BEGIN
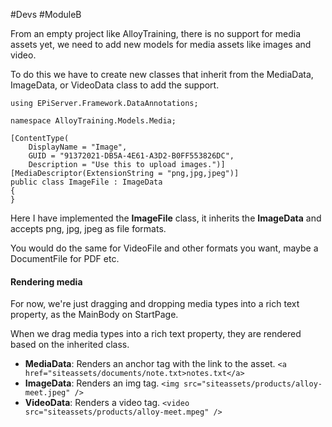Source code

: #Devs #ModuleB 

From an empty project like AlloyTraining, there is no support for media assets yet, we need to add new models for media assets like images and video.

To do this we have to create new classes that inherit from the MediaData, ImageData, or VideoData class to add the support.

```
using EPiServer.Framework.DataAnnotations;

namespace AlloyTraining.Models.Media;

[ContentType(
    DisplayName = "Image",
    GUID = "91372021-DB5A-4E61-A3D2-B0FF553826DC",
    Description = "Use this to upload images.")]
[MediaDescriptor(ExtensionString = "png,jpg,jpeg")]
public class ImageFile : ImageData
{
}
```
Here I have implemented the **ImageFile** class, it inherits the **ImageData** and accepts png, jpg, jpeg as file formats.

You would do the same for VideoFile and other formats you want, maybe a DocumentFile for PDF etc.

#### Rendering media
For now, we're just dragging and dropping media types into a rich text property, as the MainBody on StartPage.

When we drag media types into a rich text property, they are rendered based on the inherited class.
- **MediaData**: Renders an anchor tag with the link to the asset.
  `<a href="siteassets/documents/note.txt>notes.txt</a>`
- **ImageData**: Renders an img tag.
  `<img src="siteassets/products/alloy-meet.jpeg" />`
- **VideoData**: Renders a video tag.
  `<video src="siteassets/products/alloy-meet.mpeg" />`

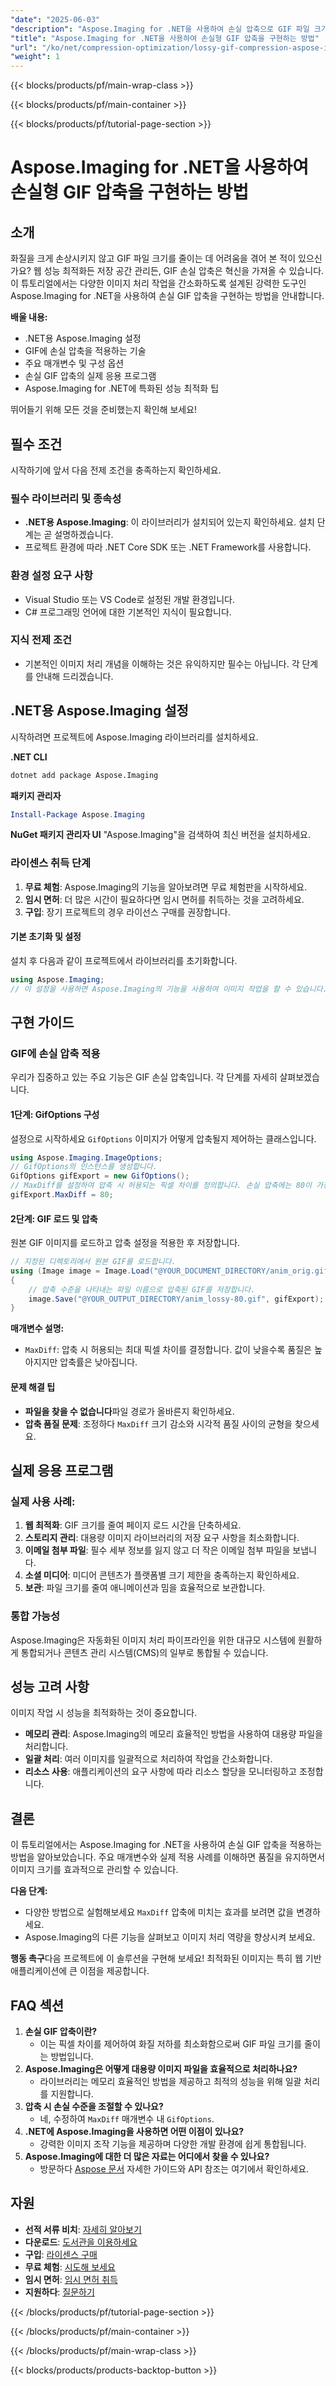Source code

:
 ```yaml
---
"date": "2025-06-03"
"description": "Aspose.Imaging for .NET을 사용하여 손실 압축으로 GIF 파일 크기를 효율적으로 줄이는 방법을 알아보세요. 웹 성능 및 스토리지 관리를 위해 이미지를 최적화하세요."
"title": "Aspose.Imaging for .NET을 사용하여 손실형 GIF 압축을 구현하는 방법"
"url": "/ko/net/compression-optimization/lossy-gif-compression-aspose-imaging-dotnet/"
"weight": 1
---
```


{{< blocks/products/pf/main-wrap-class >}}

{{< blocks/products/pf/main-container >}}

{{< blocks/products/pf/tutorial-page-section >}}
# Aspose.Imaging for .NET을 사용하여 손실형 GIF 압축을 구현하는 방법

## 소개
화질을 크게 손상시키지 않고 GIF 파일 크기를 줄이는 데 어려움을 겪어 본 적이 있으신가요? 웹 성능 최적화든 저장 공간 관리든, GIF 손실 압축은 혁신을 가져올 수 있습니다. 이 튜토리얼에서는 다양한 이미지 처리 작업을 간소화하도록 설계된 강력한 도구인 Aspose.Imaging for .NET을 사용하여 손실 GIF 압축을 구현하는 방법을 안내합니다.

**배울 내용:**
- .NET용 Aspose.Imaging 설정
- GIF에 손실 압축을 적용하는 기술
- 주요 매개변수 및 구성 옵션
- 손실 GIF 압축의 실제 응용 프로그램
- Aspose.Imaging for .NET에 특화된 성능 최적화 팁

뛰어들기 위해 모든 것을 준비했는지 확인해 보세요!

## 필수 조건
시작하기에 앞서 다음 전제 조건을 충족하는지 확인하세요.

### 필수 라이브러리 및 종속성
- **.NET용 Aspose.Imaging**: 이 라이브러리가 설치되어 있는지 확인하세요. 설치 단계는 곧 설명하겠습니다.
- 프로젝트 환경에 따라 .NET Core SDK 또는 .NET Framework를 사용합니다.

### 환경 설정 요구 사항
- Visual Studio 또는 VS Code로 설정된 개발 환경입니다.
- C# 프로그래밍 언어에 대한 기본적인 지식이 필요합니다.

### 지식 전제 조건
- 기본적인 이미지 처리 개념을 이해하는 것은 유익하지만 필수는 아닙니다. 각 단계를 안내해 드리겠습니다.

## .NET용 Aspose.Imaging 설정
시작하려면 프로젝트에 Aspose.Imaging 라이브러리를 설치하세요.

**.NET CLI**
```bash
dotnet add package Aspose.Imaging
```

**패키지 관리자**
```powershell
Install-Package Aspose.Imaging
```

**NuGet 패키지 관리자 UI**
"Aspose.Imaging"을 검색하여 최신 버전을 설치하세요.

### 라이센스 취득 단계
1. **무료 체험**: Aspose.Imaging의 기능을 알아보려면 무료 체험판을 시작하세요.
2. **임시 면허**: 더 많은 시간이 필요하다면 임시 면허를 취득하는 것을 고려하세요.
3. **구입**: 장기 프로젝트의 경우 라이선스 구매를 권장합니다.

#### 기본 초기화 및 설정
설치 후 다음과 같이 프로젝트에서 라이브러리를 초기화합니다.
```csharp
using Aspose.Imaging;
// 이 설정을 사용하면 Aspose.Imaging의 기능을 사용하여 이미지 작업을 할 수 있습니다.
```

## 구현 가이드

### GIF에 손실 압축 적용
우리가 집중하고 있는 주요 기능은 GIF 손실 압축입니다. 각 단계를 자세히 살펴보겠습니다.

#### 1단계: GifOptions 구성
설정으로 시작하세요 `GifOptions` 이미지가 어떻게 압축될지 제어하는 클래스입니다.
```csharp
using Aspose.Imaging.ImageOptions;
// GifOptions의 인스턴스를 생성합니다.
GifOptions gifExport = new GifOptions();
// MaxDiff를 설정하여 압축 시 허용되는 픽셀 차이를 정의합니다. 손실 압축에는 80이 가장 적합합니다.
gifExport.MaxDiff = 80;
```

#### 2단계: GIF 로드 및 압축
원본 GIF 이미지를 로드하고 압축 설정을 적용한 후 저장합니다.
```csharp
// 지정된 디렉토리에서 원본 GIF를 로드합니다.
using (Image image = Image.Load("@YOUR_DOCUMENT_DIRECTORY/anim_orig.gif"))
{
    // 압축 수준을 나타내는 파일 이름으로 압축된 GIF를 저장합니다.
    image.Save("@YOUR_OUTPUT_DIRECTORY/anim_lossy-80.gif", gifExport);
}
```

**매개변수 설명:**
- `MaxDiff`: 압축 시 허용되는 최대 픽셀 차이를 결정합니다. 값이 낮을수록 품질은 높아지지만 압축률은 낮아집니다.

#### 문제 해결 팁
- **파일을 찾을 수 없습니다**파일 경로가 올바른지 확인하세요.
- **압축 품질 문제**: 조정하다 `MaxDiff` 크기 감소와 시각적 품질 사이의 균형을 찾으세요.

## 실제 응용 프로그램

### 실제 사용 사례:
1. **웹 최적화**: GIF 크기를 줄여 페이지 로드 시간을 단축하세요.
2. **스토리지 관리**: 대용량 이미지 라이브러리의 저장 요구 사항을 최소화합니다.
3. **이메일 첨부 파일**: 필수 세부 정보를 잃지 않고 더 작은 이메일 첨부 파일을 보냅니다.
4. **소셜 미디어**: 미디어 콘텐츠가 플랫폼별 크기 제한을 충족하는지 확인하세요.
5. **보관**: 파일 크기를 줄여 애니메이션과 밈을 효율적으로 보관합니다.

### 통합 가능성
Aspose.Imaging은 자동화된 이미지 처리 파이프라인을 위한 대규모 시스템에 원활하게 통합되거나 콘텐츠 관리 시스템(CMS)의 일부로 통합될 수 있습니다.

## 성능 고려 사항
이미지 작업 시 성능을 최적화하는 것이 중요합니다.
- **메모리 관리**: Aspose.Imaging의 메모리 효율적인 방법을 사용하여 대용량 파일을 처리합니다.
- **일괄 처리**: 여러 이미지를 일괄적으로 처리하여 작업을 간소화합니다.
- **리소스 사용**: 애플리케이션의 요구 사항에 따라 리소스 할당을 모니터링하고 조정합니다.

## 결론
이 튜토리얼에서는 Aspose.Imaging for .NET을 사용하여 손실 GIF 압축을 적용하는 방법을 알아보았습니다. 주요 매개변수와 실제 적용 사례를 이해하면 품질을 유지하면서 이미지 크기를 효과적으로 관리할 수 있습니다.

**다음 단계:**
- 다양한 방법으로 실험해보세요 `MaxDiff` 압축에 미치는 효과를 보려면 값을 변경하세요.
- Aspose.Imaging의 다른 기능을 살펴보고 이미지 처리 역량을 향상시켜 보세요.

**행동 촉구**다음 프로젝트에 이 솔루션을 구현해 보세요! 최적화된 이미지는 특히 웹 기반 애플리케이션에 큰 이점을 제공합니다.

## FAQ 섹션
1. **손실 GIF 압축이란?**
   - 이는 픽셀 차이를 제어하여 화질 저하를 최소화함으로써 GIF 파일 크기를 줄이는 방법입니다.
2. **Aspose.Imaging은 어떻게 대용량 이미지 파일을 효율적으로 처리하나요?**
   - 라이브러리는 메모리 효율적인 방법을 제공하고 최적의 성능을 위해 일괄 처리를 지원합니다.
3. **압축 시 손실 수준을 조절할 수 있나요?**
   - 네, 수정하여 `MaxDiff` 매개변수 내 `GifOptions`.
4. **.NET에 Aspose.Imaging을 사용하면 어떤 이점이 있나요?**
   - 강력한 이미지 조작 기능을 제공하며 다양한 개발 환경에 쉽게 통합됩니다.
5. **Aspose.Imaging에 대한 더 많은 자료는 어디에서 찾을 수 있나요?**
   - 방문하다 [Aspose 문서](https://reference.aspose.com/imaging/net/) 자세한 가이드와 API 참조는 여기에서 확인하세요.

## 자원
- **선적 서류 비치**: [자세히 알아보기](https://reference.aspose.com/imaging/net/)
- **다운로드**: [도서관을 이용하세요](https://releases.aspose.com/imaging/net/)
- **구입**: [라이센스 구매](https://purchase.aspose.com/buy)
- **무료 체험**: [시도해 보세요](https://releases.aspose.com/imaging/net/)
- **임시 면허**: [임시 면허 취득](https://purchase.aspose.com/temporary-license/)
- **지원하다**: [질문하기](https://forum.aspose.com/c/imaging/10)

{{< /blocks/products/pf/tutorial-page-section >}}

{{< /blocks/products/pf/main-container >}}

{{< /blocks/products/pf/main-wrap-class >}}

{{< blocks/products/products-backtop-button >}}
END
About this exercise –
From the material above, retype precisely the lines between the line holding "- 프로젝트 환경에 따라" and the line holding "2. **스토리지 관리**: 대용량", inclusive, and nothing beyond them.

Answer for this exercise –
- 프로젝트 환경에 따라 .NET Core SDK 또는 .NET Framework를 사용합니다.

### 환경 설정 요구 사항
- Visual Studio 또는 VS Code로 설정된 개발 환경입니다.
- C# 프로그래밍 언어에 대한 기본적인 지식이 필요합니다.

### 지식 전제 조건
- 기본적인 이미지 처리 개념을 이해하는 것은 유익하지만 필수는 아닙니다. 각 단계를 안내해 드리겠습니다.

## .NET용 Aspose.Imaging 설정
시작하려면 프로젝트에 Aspose.Imaging 라이브러리를 설치하세요.

**.NET CLI**
```bash
dotnet add package Aspose.Imaging
```

**패키지 관리자**
```powershell
Install-Package Aspose.Imaging
```

**NuGet 패키지 관리자 UI**
"Aspose.Imaging"을 검색하여 최신 버전을 설치하세요.

### 라이센스 취득 단계
1. **무료 체험**: Aspose.Imaging의 기능을 알아보려면 무료 체험판을 시작하세요.
2. **임시 면허**: 더 많은 시간이 필요하다면 임시 면허를 취득하는 것을 고려하세요.
3. **구입**: 장기 프로젝트의 경우 라이선스 구매를 권장합니다.

#### 기본 초기화 및 설정
설치 후 다음과 같이 프로젝트에서 라이브러리를 초기화합니다.
```csharp
using Aspose.Imaging;
// 이 설정을 사용하면 Aspose.Imaging의 기능을 사용하여 이미지 작업을 할 수 있습니다.
```

## 구현 가이드

### GIF에 손실 압축 적용
우리가 집중하고 있는 주요 기능은 GIF 손실 압축입니다. 각 단계를 자세히 살펴보겠습니다.

#### 1단계: GifOptions 구성
설정으로 시작하세요 `GifOptions` 이미지가 어떻게 압축될지 제어하는 클래스입니다.
```csharp
using Aspose.Imaging.ImageOptions;
// GifOptions의 인스턴스를 생성합니다.
GifOptions gifExport = new GifOptions();
// MaxDiff를 설정하여 압축 시 허용되는 픽셀 차이를 정의합니다. 손실 압축에는 80이 가장 적합합니다.
gifExport.MaxDiff = 80;
```

#### 2단계: GIF 로드 및 압축
원본 GIF 이미지를 로드하고 압축 설정을 적용한 후 저장합니다.
```csharp
// 지정된 디렉토리에서 원본 GIF를 로드합니다.
using (Image image = Image.Load("@YOUR_DOCUMENT_DIRECTORY/anim_orig.gif"))
{
    // 압축 수준을 나타내는 파일 이름으로 압축된 GIF를 저장합니다.
    image.Save("@YOUR_OUTPUT_DIRECTORY/anim_lossy-80.gif", gifExport);
}
```

**매개변수 설명:**
- `MaxDiff`: 압축 시 허용되는 최대 픽셀 차이를 결정합니다. 값이 낮을수록 품질은 높아지지만 압축률은 낮아집니다.

#### 문제 해결 팁
- **파일을 찾을 수 없습니다**파일 경로가 올바른지 확인하세요.
- **압축 품질 문제**: 조정하다 `MaxDiff` 크기 감소와 시각적 품질 사이의 균형을 찾으세요.

## 실제 응용 프로그램

### 실제 사용 사례:
1. **웹 최적화**: GIF 크기를 줄여 페이지 로드 시간을 단축하세요.
2. **스토리지 관리**: 대용량 이미지 라이브러리의 저장 요구 사항을 최소화합니다.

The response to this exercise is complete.